> [Problem to solve]: Only the pictures are to be left out; return the rest of the data exactly as it stands.

---------------

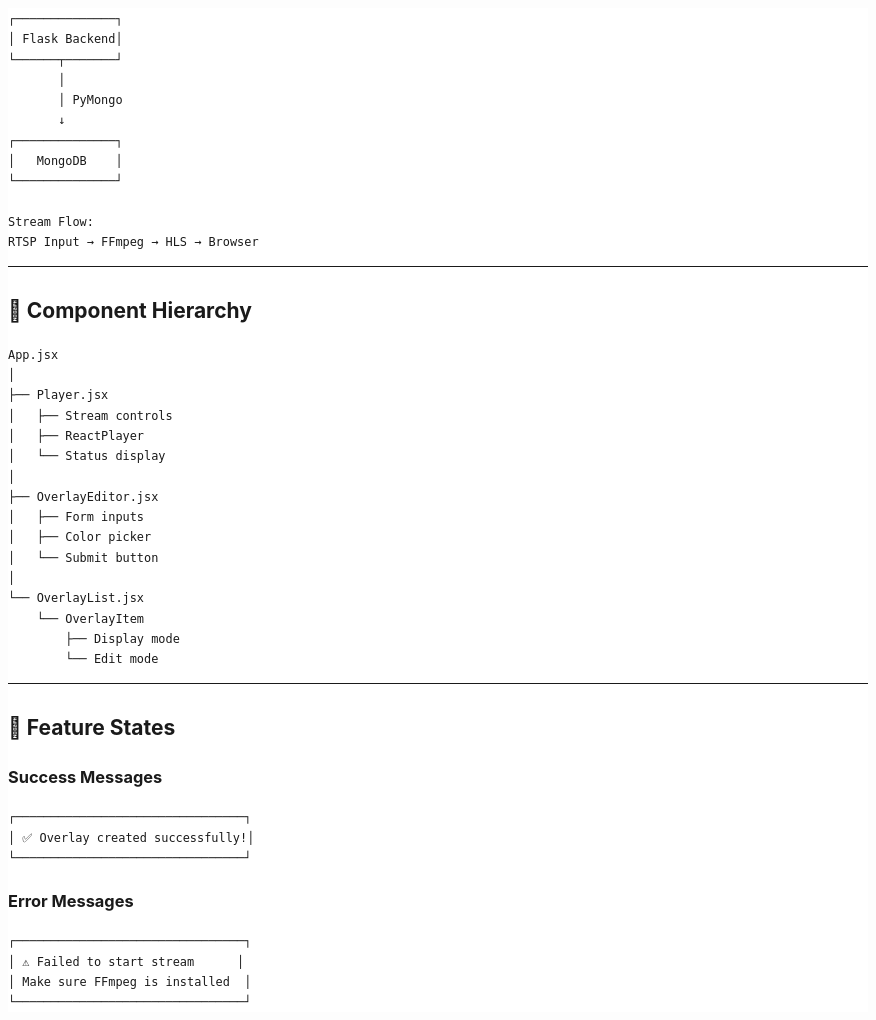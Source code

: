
 ```
┌──────────────┐
│ Flask Backend│
└──────┬───────┘
       │
       │ PyMongo
       ↓
┌──────────────┐
│   MongoDB    │
└──────────────┘

Stream Flow:
RTSP Input → FFmpeg → HLS → Browser
```

---

## 🧩 Component Hierarchy

```
App.jsx
│
├── Player.jsx
│   ├── Stream controls
│   ├── ReactPlayer
│   └── Status display
│
├── OverlayEditor.jsx
│   ├── Form inputs
│   ├── Color picker
│   └── Submit button
│
└── OverlayList.jsx
    └── OverlayItem
        ├── Display mode
        └── Edit mode
```

---

## 🎯 Feature States

### Success Messages
```
┌────────────────────────────────┐
│ ✅ Overlay created successfully!│
└────────────────────────────────┘
```

### Error Messages
```
┌────────────────────────────────┐
│ ⚠️ Failed to start stream      │
│ Make sure FFmpeg is installed  │
└────────────────────────────────┘
```
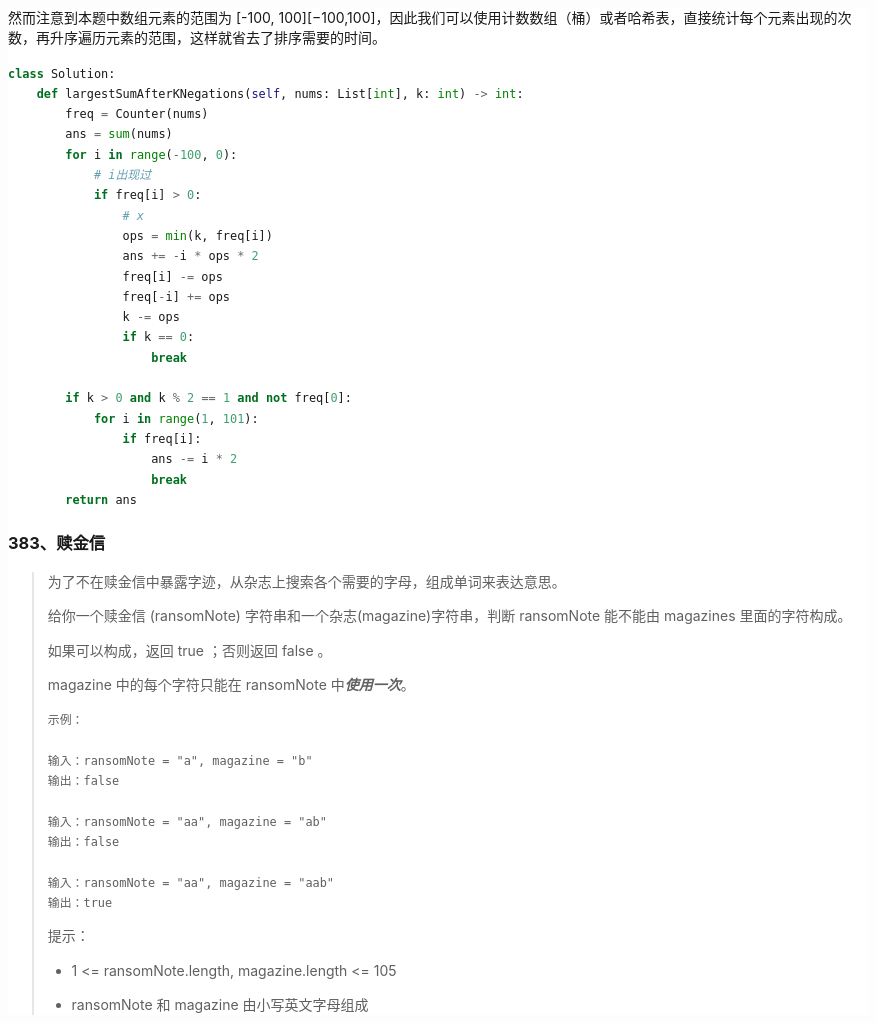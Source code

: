 然而注意到本题中数组元素的范围为 [-100, 100][−100,100]，因此我们可以使用计数数组（桶）或者哈希表，直接统计每个元素出现的次数，再升序遍历元素的范围，这样就省去了排序需要的时间。

```python
class Solution:
    def largestSumAfterKNegations(self, nums: List[int], k: int) -> int:
        freq = Counter(nums)
        ans = sum(nums)
        for i in range(-100, 0):
            # i出现过
            if freq[i] > 0:
                # x
                ops = min(k, freq[i])
                ans += -i * ops * 2
                freq[i] -= ops
                freq[-i] += ops
                k -= ops
                if k == 0:
                    break
        
        if k > 0 and k % 2 == 1 and not freq[0]:
            for i in range(1, 101):
                if freq[i]:
                    ans -= i * 2
                    break        
        return ans
```

### 383、赎金信

>为了不在赎金信中暴露字迹，从杂志上搜索各个需要的字母，组成单词来表达意思。
>
>给你一个赎金信 (ransomNote) 字符串和一个杂志(magazine)字符串，判断 ransomNote 能不能由 magazines 里面的字符构成。
>
>如果可以构成，返回 true ；否则返回 false 。
>
>magazine 中的每个字符只能在 ransomNote 中***使用一次***。
>
>```
>示例：
>
>输入：ransomNote = "a", magazine = "b"
>输出：false
>
>输入：ransomNote = "aa", magazine = "ab"
>输出：false
>
>输入：ransomNote = "aa", magazine = "aab"
>输出：true
>```
>
>
>提示：
>
>- 1 <= ransomNote.length, magazine.length <= 105
>
>- ransomNote 和 magazine 由小写英文字母组成
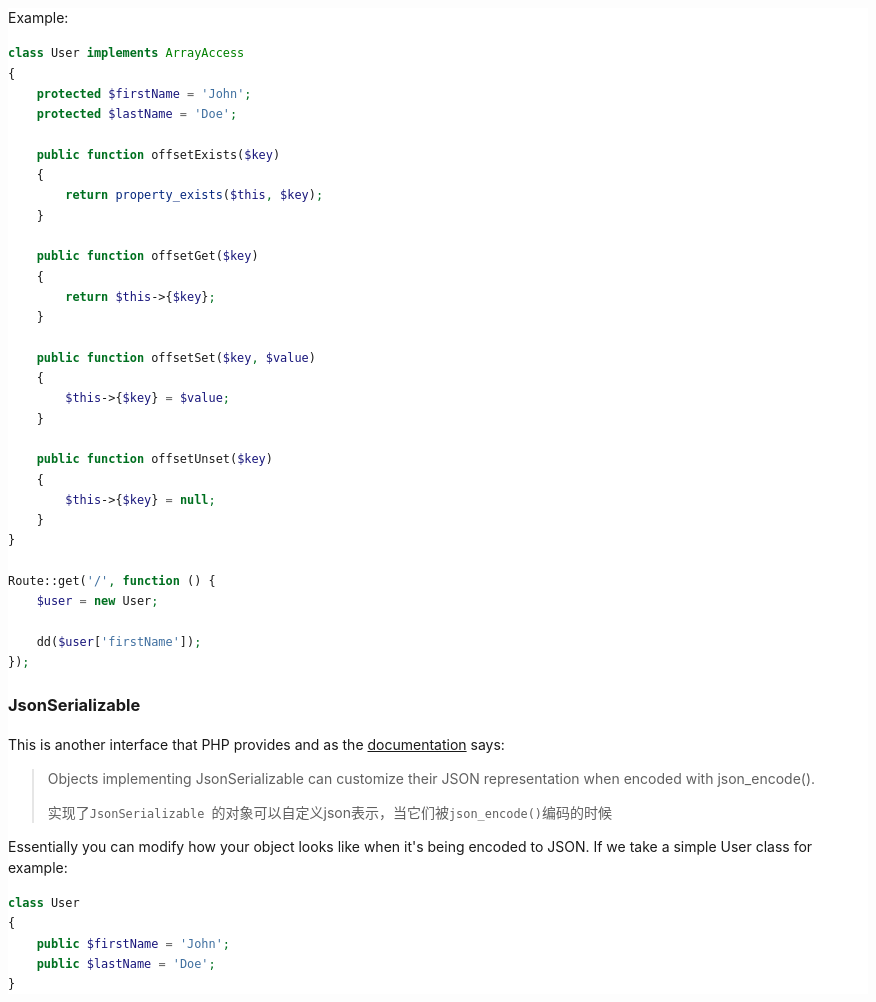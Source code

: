Example:

```php
class User implements ArrayAccess
{
    protected $firstName = 'John';
    protected $lastName = 'Doe';

    public function offsetExists($key)
    {
        return property_exists($this, $key);
    }

    public function offsetGet($key)
    {
        return $this->{$key};
    }

    public function offsetSet($key, $value)
    {
        $this->{$key} = $value;
    }

    public function offsetUnset($key)
    {
        $this->{$key} = null;
    }
}

Route::get('/', function () {
    $user = new User;

    dd($user['firstName']);
});
```

### JsonSerializable

This is another interface that PHP provides and as the [documentation](http://php.net/manual/en/class.jsonserializable.php) says:

> Objects implementing JsonSerializable can customize their JSON representation when encoded with json_encode().
>
> 实现了`JsonSerializable `的对象可以自定义json表示，当它们被`json_encode()`编码的时候

Essentially you can modify how your object looks like when it's being encoded to JSON. If we take a simple User class for example:

```php
class User
{
    public $firstName = 'John';
    public $lastName = 'Doe';
}
```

---------------

> [Solution to this problem]:
Source code

:
 ```
┌──────────────┐
│ Flask Backend│
└──────┬───────┘
       │
       │ PyMongo
       ↓
┌──────────────┐
│   MongoDB    │
└──────────────┘

Stream Flow:
RTSP Input → FFmpeg → HLS → Browser
```

---

## 🧩 Component Hierarchy

```
App.jsx
│
├── Player.jsx
│   ├── Stream controls
│   ├── ReactPlayer
│   └── Status display
│
├── OverlayEditor.jsx
│   ├── Form inputs
│   ├── Color picker
│   └── Submit button
│
└── OverlayList.jsx
    └── OverlayItem
        ├── Display mode
        └── Edit mode
```

---

## 🎯 Feature States

### Success Messages
```
┌────────────────────────────────┐
│ ✅ Overlay created successfully!│
└────────────────────────────────┘
```

### Error Messages
```
┌────────────────────────────────┐
│ ⚠️ Failed to start stream      │
│ Make sure FFmpeg is installed  │
└────────────────────────────────┘
```
Source code

: 然而注意到本题中数组元素的范围为 [-100, 100][−100,100]，因此我们可以使用计数数组（桶）或者哈希表，直接统计每个元素出现的次数，再升序遍历元素的范围，这样就省去了排序需要的时间。

```python
class Solution:
    def largestSumAfterKNegations(self, nums: List[int], k: int) -> int:
        freq = Counter(nums)
        ans = sum(nums)
        for i in range(-100, 0):
            # i出现过
            if freq[i] > 0:
                # x
                ops = min(k, freq[i])
                ans += -i * ops * 2
                freq[i] -= ops
                freq[-i] += ops
                k -= ops
                if k == 0:
                    break
        
        if k > 0 and k % 2 == 1 and not freq[0]:
            for i in range(1, 101):
                if freq[i]:
                    ans -= i * 2
                    break        
        return ans
```

### 383、赎金信

>为了不在赎金信中暴露字迹，从杂志上搜索各个需要的字母，组成单词来表达意思。
>
>给你一个赎金信 (ransomNote) 字符串和一个杂志(magazine)字符串，判断 ransomNote 能不能由 magazines 里面的字符构成。
>
>如果可以构成，返回 true ；否则返回 false 。
>
>magazine 中的每个字符只能在 ransomNote 中***使用一次***。
>
>```
>示例：
>
>输入：ransomNote = "a", magazine = "b"
>输出：false
>
>输入：ransomNote = "aa", magazine = "ab"
>输出：false
>
>输入：ransomNote = "aa", magazine = "aab"
>输出：true
>```
>
>
>提示：
>
>- 1 <= ransomNote.length, magazine.length <= 105
>
>- ransomNote 和 magazine 由小写英文字母组成
Source code

:Example:

```php
class User implements ArrayAccess
{
    protected $firstName = 'John';
    protected $lastName = 'Doe';

    public function offsetExists($key)
    {
        return property_exists($this, $key);
    }

    public function offsetGet($key)
    {
        return $this->{$key};
    }

    public function offsetSet($key, $value)
    {
        $this->{$key} = $value;
    }

    public function offsetUnset($key)
    {
        $this->{$key} = null;
    }
}

Route::get('/', function () {
    $user = new User;

    dd($user['firstName']);
});
```

### JsonSerializable

This is another interface that PHP provides and as the [documentation](http://php.net/manual/en/class.jsonserializable.php) says:

> Objects implementing JsonSerializable can customize their JSON representation when encoded with json_encode().
>
> 实现了`JsonSerializable `的对象可以自定义json表示，当它们被`json_encode()`编码的时候

Essentially you can modify how your object looks like when it's being encoded to JSON. If we take a simple User class for example:

```php
class User
{
    public $firstName = 'John';
    public $lastName = 'Doe';
}
```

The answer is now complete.